Augusta Gold Corp. has reported a net loss of $1.2 million for the quarter ended March 31, 2024, with total assets of $10.3 million and total liabilities of $1.2 million. The company has 85,959,753 shares of common stock outstanding, with a cash balance of $1.8 million.
Company History and Recent Events
The Company is an exploration stage gold company focused on developing its Bullfrog and Reward gold projects in Nevada. The Company recently acquired the Reward Project located near its Bullfrog Project through a purchase agreement with Waterton Nevada Splitter, LLC. The acquisition closed on June 13, 2022 for $12.5 million in cash, 7.8 million shares of Augusta Gold common stock, and $22.1 million in additional cash payments.
General Corporate Overview
The Company is focused on gold exploration and advancing projects towards potential gold production or strategic partnerships. The Company currently generates no revenue and operates at a loss, funding operations through equity financings. The management team and board of directors have experience successfully financing, exploring and developing mining assets.
Results of Operations
In the first quarter of 2024, the Company had total operating expenses of $1.1 million compared to $2.1 million in the first quarter of 2023. The decrease of $0.9 million was largely due to:
Other notable first quarter variances:
Liquidity and Capital Resources
As of March 31, 2024, the Company had $0.4 million in cash and cash equivalents. The Company has negative working capital of $30 million and an accumulated deficit of $36 million. For the first quarter of 2024, operating cash outflows were $1.5 million and net loss was $2.6 million.

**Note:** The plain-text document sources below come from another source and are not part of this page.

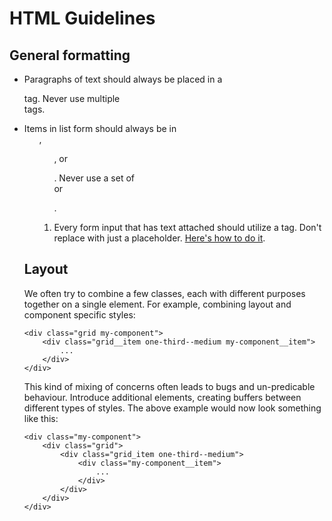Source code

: # HTML Guidelines

## General formatting

- Paragraphs of text should always be placed in a <p> tag. Never use multiple <br> tags.
- Items in list form should always be in <ul>, <ol>, or <dl>. Never use a set of <div> or <p>.
- Every form input that has text attached should utilize a <label> tag. Don't replace <label> with just a placeholder. [Here's how to do it](https://a11yproject.com/posts/placeholder-input-elements/).

## Layout

We often try to combine a few classes, each with different purposes together on a single element. For example, combining layout and component specific styles:

```
<div class="grid my-component">
    <div class="grid__item one-third--medium my-component__item">
        ...
    </div>
</div>
```

This kind of mixing of concerns often leads to bugs and un-predicable behaviour. Introduce additional elements, creating buffers between different types of styles. The above example would now look something like this:

```
<div class="my-component">
    <div class="grid">
        <div class="grid_item one-third--medium">
            <div class="my-component__item">
                ...
            </div>
        </div>
    </div>
</div>
```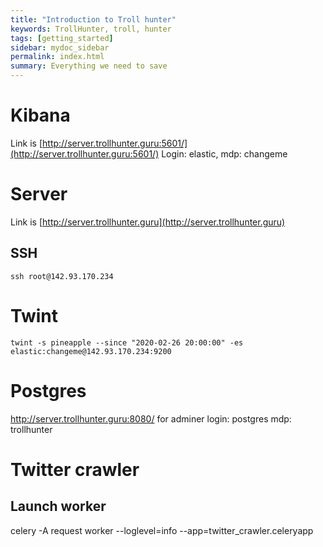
 ```yaml
---
title: "Introduction to Troll hunter"
keywords: TrollHunter, troll, hunter
tags: [getting_started]
sidebar: mydoc_sidebar
permalink: index.html
summary: Everything we need to save
---
```



  

# Kibana

Link is [http://server.trollhunter.guru:5601/](http://server.trollhunter.guru:5601/)
Login: elastic, mdp: changeme

# Server

Link is [http://server.trollhunter.guru](http://server.trollhunter.guru)

## SSH
`ssh root@142.93.170.234`


# Twint

`twint -s pineapple --since "2020-02-26 20:00:00" -es elastic:changeme@142.93.170.234:9200`

# Postgres
http://server.trollhunter.guru:8080/ for adminer
login: postgres
mdp: trollhunter

# Twitter crawler
## Launch worker
  celery -A request worker --loglevel=info --app=twitter_crawler.celeryapp
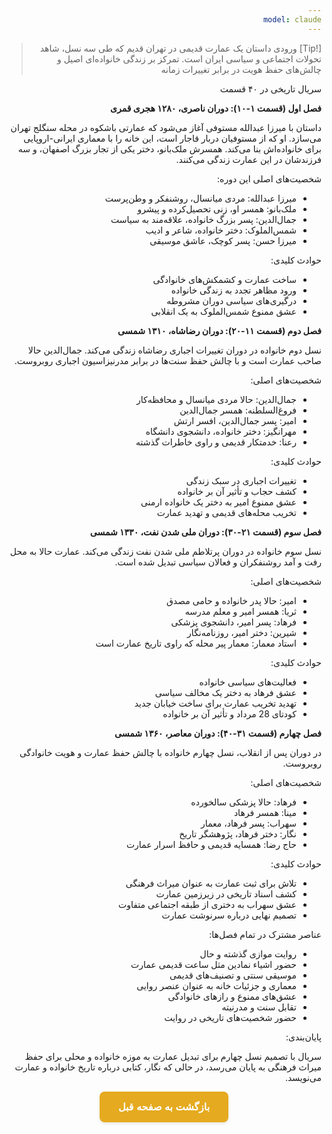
 ```yaml
---
model: claude
---
```


> [!Tip] ورودی
> داستان یک عمارت قدیمی در تهران قدیم که طی سه نسل، شاهد تحولات اجتماعی و سیاسی ایران است. تمرکز بر زندگی خانواده‌ای اصیل و چالش‌های حفظ هویت در برابر تغییرات زمانه

سریال تاریخی در ۴۰ قسمت

**فصل اول (قسمت ۱-۱۰): دوران ناصری، ۱۲۸۰ هجری قمری**

داستان با میرزا عبدالله مستوفی آغاز می‌شود که عمارتی باشکوه در محله سنگلج تهران می‌سازد. او که از مستوفیان دربار قاجار است، این خانه را با معماری ایرانی-اروپایی برای خانواده‌اش بنا می‌کند. همسرش ملک‌بانو، دختر یکی از تجار بزرگ اصفهان، و سه فرزندشان در این عمارت زندگی می‌کنند.

شخصیت‌های اصلی این دوره:

- میرزا عبدالله: مردی میانسال، روشنفکر و وطن‌پرست
- ملک‌بانو: همسر او، زنی تحصیل‌کرده و پیشرو
- جمال‌الدین: پسر بزرگ خانواده، علاقه‌مند به سیاست
- شمس‌الملوک: دختر خانواده، شاعر و ادیب
- میرزا حسن: پسر کوچک، عاشق موسیقی

حوادث کلیدی:

- ساخت عمارت و کشمکش‌های خانوادگی
- ورود مظاهر تجدد به زندگی خانواده
- درگیری‌های سیاسی دوران مشروطه
- عشق ممنوع شمس‌الملوک به یک انقلابی

**فصل دوم (قسمت ۱۱-۲۰): دوران رضاشاه، ۱۳۱۰ شمسی**

نسل دوم خانواده در دوران تغییرات اجباری رضاشاه زندگی می‌کند. جمال‌الدین حالا صاحب عمارت است و با چالش حفظ سنت‌ها در برابر مدرنیزاسیون اجباری روبروست.

شخصیت‌های اصلی:

- جمال‌الدین: حالا مردی میانسال و محافظه‌کار
- فروغ‌السلطنه: همسر جمال‌الدین
- امیر: پسر جمال‌الدین، افسر ارتش
- مهرانگیز: دختر خانواده، دانشجوی دانشگاه
- رعنا: خدمتکار قدیمی و راوی خاطرات گذشته

حوادث کلیدی:

- تغییرات اجباری در سبک زندگی
- کشف حجاب و تأثیر آن بر خانواده
- عشق ممنوع امیر به دختر یک خانواده ارمنی
- تخریب محله‌های قدیمی و تهدید عمارت

**فصل سوم (قسمت ۲۱-۳۰): دوران ملی شدن نفت، ۱۳۳۰ شمسی**

نسل سوم خانواده در دوران پرتلاطم ملی شدن نفت زندگی می‌کند. عمارت حالا به محل رفت و آمد روشنفکران و فعالان سیاسی تبدیل شده است.

شخصیت‌های اصلی:

- امیر: حالا پدر خانواده و حامی مصدق
- ثریا: همسر امیر و معلم مدرسه
- فرهاد: پسر امیر، دانشجوی پزشکی
- شیرین: دختر امیر، روزنامه‌نگار
- استاد معمار: معمار پیر محله که راوی تاریخ عمارت است

حوادث کلیدی:

- فعالیت‌های سیاسی خانواده
- عشق فرهاد به دختر یک مخالف سیاسی
- تهدید تخریب عمارت برای ساخت خیابان جدید
- کودتای 28 مرداد و تأثیر آن بر خانواده

**فصل چهارم (قسمت ۳۱-۴۰): دوران معاصر، ۱۳۶۰ شمسی**

در دوران پس از انقلاب، نسل چهارم خانواده با چالش حفظ عمارت و هویت خانوادگی روبروست.

شخصیت‌های اصلی:

- فرهاد: حالا پزشکی سالخورده
- مینا: همسر فرهاد
- سهراب: پسر فرهاد، معمار
- نگار: دختر فرهاد، پژوهشگر تاریخ
- حاج رضا: همسایه قدیمی و حافظ اسرار عمارت

حوادث کلیدی:

- تلاش برای ثبت عمارت به عنوان میراث فرهنگی
- کشف اسناد تاریخی در زیرزمین عمارت
- عشق سهراب به دختری از طبقه اجتماعی متفاوت
- تصمیم نهایی درباره سرنوشت عمارت

عناصر مشترک در تمام فصل‌ها:

- روایت موازی گذشته و حال
- حضور اشیاء نمادین مثل ساعت قدیمی عمارت
- موسیقی سنتی و تصنیف‌های قدیمی
- معماری و جزئیات خانه به عنوان عنصر روایی
- عشق‌های ممنوع و رازهای خانوادگی
- تقابل سنت و مدرنیته
- حضور شخصیت‌های تاریخی در روایت

پایان‌بندی:

سریال با تصمیم نسل چهارم برای تبدیل عمارت به موزه خانواده و محلی برای حفظ میراث فرهنگی به پایان می‌رسد، در حالی که نگار، کتابی درباره تاریخ خانواده و عمارت می‌نویسد.


<html dir="rtl" lang="fa"><head> <meta charset="UTF-8"> <style> .back-button { display: inline-block; padding: 15px 30px; background-color: rgb(229, 170, 31); color: white; text-decoration: none; border-radius: 8px; font-family: 'Vazirmatn', Tahoma, Geneva, Verdana, sans-serif; font-weight: bold; font-size: 16px; border: none; cursor: pointer; transition: background-color 0.3s ease; box-shadow: 0 2px 5px rgba(0,0,0,0.1); } .back-button:hover { background-color: rgb(205, 150, 25); box-shadow: 0 3px 8px rgba(0,0,0,0.2); } .button-container { display: flex; justify-content: center; align-items: center;} </style></head><body> <div class="button-container"> <button class="back-button" onclick="window.history.back()" aria-label="بازگشت به صفحه قبل"> بازگشت به صفحه قبل </button> </div></body></html>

The Company operates at a loss and expects to require additional equity financings to fund continued operations and planned exploration. Management believes current cash is sufficient for at least the next 12 months.
Capital Management
As of March 31, 2024, the Company’s capital structure consists of 85.9 million shares of common stock. The Company manages capital by adjusting spending and funding requirements based on cash forecasts. Management reviews the capital management approach regularly and may issue new debt or equity financings to maintain operations.
Contractual Obligations
The Company has contractual obligations over the next 20 years ranging from $21,000 to $45,000 per year related to annual payments on certain agreements.
Critical Accounting Policies and Estimates
The Company expenses all exploration costs until reserves are proven. Once reserves are proven, costs would be capitalized and amortized over the reserve life. The Company periodically reviews capitalized mineral properties for impairment. Acquisition costs for mineral properties are capitalized.
The Company uses estimates in determining fair value of stock options, expected life of options, and risk-free interest rates. The Company has not paid dividends and does not anticipate paying dividends.
Outlook
The Company will operate at a loss for the foreseeable future as it continues early-stage exploration on its Nevada gold projects. Additional equity financings will likely be required to maintain operations and fund planned exploration activities. The management team is focused on surface exploration and drilling programs to establish reserves and determine project feasibility. If exploration efforts are successful, the Company may look towards strategic partnerships or transactions to advance projects towards production.